Over the course of the 25 years or so that I taught Environmental Psychology, the section of the course about actions students could personally take to help preserve the environment gradually grew shorter and eventually faded away. It was just too embarrassing. There was plenty of research on how to encourage behaviors such as recycling and energy conservation, but the payoff from these actions was so small that emphasizing them seemed to trivialize the problem of climate change. The authors of the current study have broken free of the trap of emphasizing only trivial behavior changes and have included in their research some actions that will really make a difference.
Seth Wynes, a geographer from the University of British Columbia in Canada, and Kimberley Nicholas of the Centre for Sustainability at Lund University in Sweden, analyzed 148 scenarios from 39 sources—peer-reviewed papers, government reports, and carbon footprint calculators—which estimated the effectiveness of a dozen actions that individuals could take to reduce their carbon footprint. A carbon footprint is a measure of the total greenhouse gas emissions caused directly or indirectly by a person over the course of his or her lifetime.

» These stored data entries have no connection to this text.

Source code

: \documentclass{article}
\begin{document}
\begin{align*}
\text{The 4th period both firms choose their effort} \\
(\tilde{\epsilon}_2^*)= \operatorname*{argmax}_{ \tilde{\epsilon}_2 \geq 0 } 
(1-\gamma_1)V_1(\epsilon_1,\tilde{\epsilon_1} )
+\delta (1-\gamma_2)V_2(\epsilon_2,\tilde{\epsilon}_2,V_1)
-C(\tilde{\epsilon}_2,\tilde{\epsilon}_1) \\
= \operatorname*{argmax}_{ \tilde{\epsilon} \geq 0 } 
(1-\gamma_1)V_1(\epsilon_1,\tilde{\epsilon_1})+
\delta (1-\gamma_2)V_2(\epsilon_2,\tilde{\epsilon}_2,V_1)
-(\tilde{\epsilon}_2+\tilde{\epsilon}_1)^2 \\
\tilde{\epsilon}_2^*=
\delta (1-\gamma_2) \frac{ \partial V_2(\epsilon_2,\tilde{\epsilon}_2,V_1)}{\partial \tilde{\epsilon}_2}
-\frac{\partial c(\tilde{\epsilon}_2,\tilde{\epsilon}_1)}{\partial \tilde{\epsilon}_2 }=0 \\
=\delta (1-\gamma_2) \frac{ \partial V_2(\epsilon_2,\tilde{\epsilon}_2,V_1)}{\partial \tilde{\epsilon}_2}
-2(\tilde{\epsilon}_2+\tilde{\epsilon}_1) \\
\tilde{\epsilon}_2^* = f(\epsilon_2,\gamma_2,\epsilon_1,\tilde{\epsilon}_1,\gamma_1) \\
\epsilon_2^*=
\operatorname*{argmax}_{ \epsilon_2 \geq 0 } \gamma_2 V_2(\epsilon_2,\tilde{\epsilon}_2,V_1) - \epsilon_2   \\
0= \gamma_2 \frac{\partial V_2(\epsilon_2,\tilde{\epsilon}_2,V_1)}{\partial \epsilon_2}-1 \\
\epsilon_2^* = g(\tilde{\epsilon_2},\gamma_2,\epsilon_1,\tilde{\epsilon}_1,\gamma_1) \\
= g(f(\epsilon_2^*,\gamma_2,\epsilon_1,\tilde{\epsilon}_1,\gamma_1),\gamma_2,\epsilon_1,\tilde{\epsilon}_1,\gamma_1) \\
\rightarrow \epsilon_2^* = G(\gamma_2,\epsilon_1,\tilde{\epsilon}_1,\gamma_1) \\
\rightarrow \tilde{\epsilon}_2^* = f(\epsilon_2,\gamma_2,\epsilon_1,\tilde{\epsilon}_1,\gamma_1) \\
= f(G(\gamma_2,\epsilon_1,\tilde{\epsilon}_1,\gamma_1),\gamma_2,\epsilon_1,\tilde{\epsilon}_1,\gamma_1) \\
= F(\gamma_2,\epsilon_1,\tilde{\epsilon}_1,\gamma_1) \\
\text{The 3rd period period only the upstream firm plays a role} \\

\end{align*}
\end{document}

They confined their analysis to studies done in developed countries, since their carbon consumption is a greater danger to the climate. They assumed that the individual showed total compliance with the behavior change, even though partial compliance was possible for some actions, i.e., switching to a plant based diet. For purposes of analysis, all estimates were converted to a common metric, tons of CO2 equivalent (tCO2e) per year per individual. They then calculated the mean estimate of all available studies of each behavior.
The authors identified four recommended actions that would have high impact, defined as saving more than .8 tCO2e per individual per year. In order of importance, they are:
- having one fewer child
- living car free
- avoiding air travel (one transatlantic flight)
- eating a plant-based diet
(For a better look at the chart, click here.)
A fifth behavior, switching to green energy, was not recommended due to the authors’ lack of confidence in estimates of its effect. However, the mean savings met their criterion for high impact and they included it on their chart. The remaining behaviors they analyzed were found to have either moderate or low impact.
In a second analysis, the authors tabulated the individual actions recommended in ten high school textbooks widely used in Canada, and in the official government publications of Australia, Canada, the European Union and the United States. Having fewer children and eating a plant-based diet were not mentioned in any textbook; avoiding air travel was mentioned twice and living car free five times. Textbooks emphasized behavior with moderate impact, i.e., conserve energy, or low impact, i.e., plant a tree, or behaviors whose impact could not be estimated, i.e., “raise awareness,” a textbook favorite.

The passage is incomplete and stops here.